• Exercise brief:
Copy each line from the records below in which the word "TIME" is found.
Data section Block Start
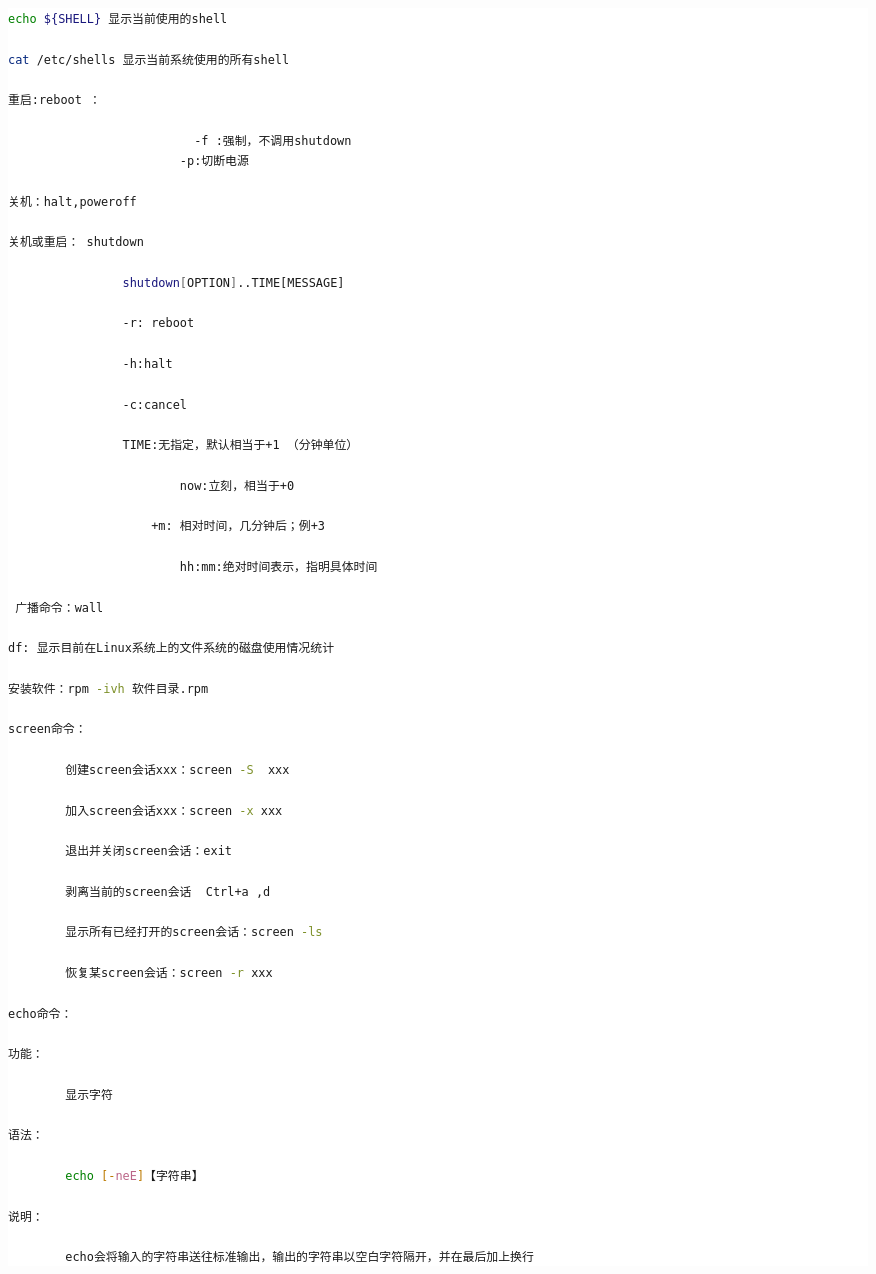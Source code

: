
 ```bash
echo ${SHELL} 显示当前使用的shell

cat /etc/shells 显示当前系统使用的所有shell

重启:reboot ：

						  -f :强制，不调用shutdown   
  					 	-p:切断电源

关机：halt,poweroff 

关机或重启： shutdown

				shutdown[OPTION]..TIME[MESSAGE]

				-r: reboot

				-h:halt

				-c:cancel

				TIME:无指定，默认相当于+1 （分钟单位）

						now:立刻，相当于+0

  					+m: 相对时间，几分钟后；例+3

						hh:mm:绝对时间表示，指明具体时间

 广播命令：wall

df: 显示目前在Linux系统上的文件系统的磁盘使用情况统计

安装软件：rpm -ivh 软件目录.rpm

screen命令：

		创建screen会话xxx：screen -S  xxx 

		加入screen会话xxx：screen -x xxx 

		退出并关闭screen会话：exit

		剥离当前的screen会话  Ctrl+a ,d

		显示所有已经打开的screen会话：screen -ls

		恢复某screen会话：screen -r xxx

echo命令：

功能：

		显示字符

语法：

		echo [-neE]【字符串】

说明：

		echo会将输入的字符串送往标准输出，输出的字符串以空白字符隔开，并在最后加上换行

```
Data section Block End
• Your solution:
				shutdown[OPTION]..TIME[MESSAGE]
				TIME:无指定，默认相当于+1 （分钟单位）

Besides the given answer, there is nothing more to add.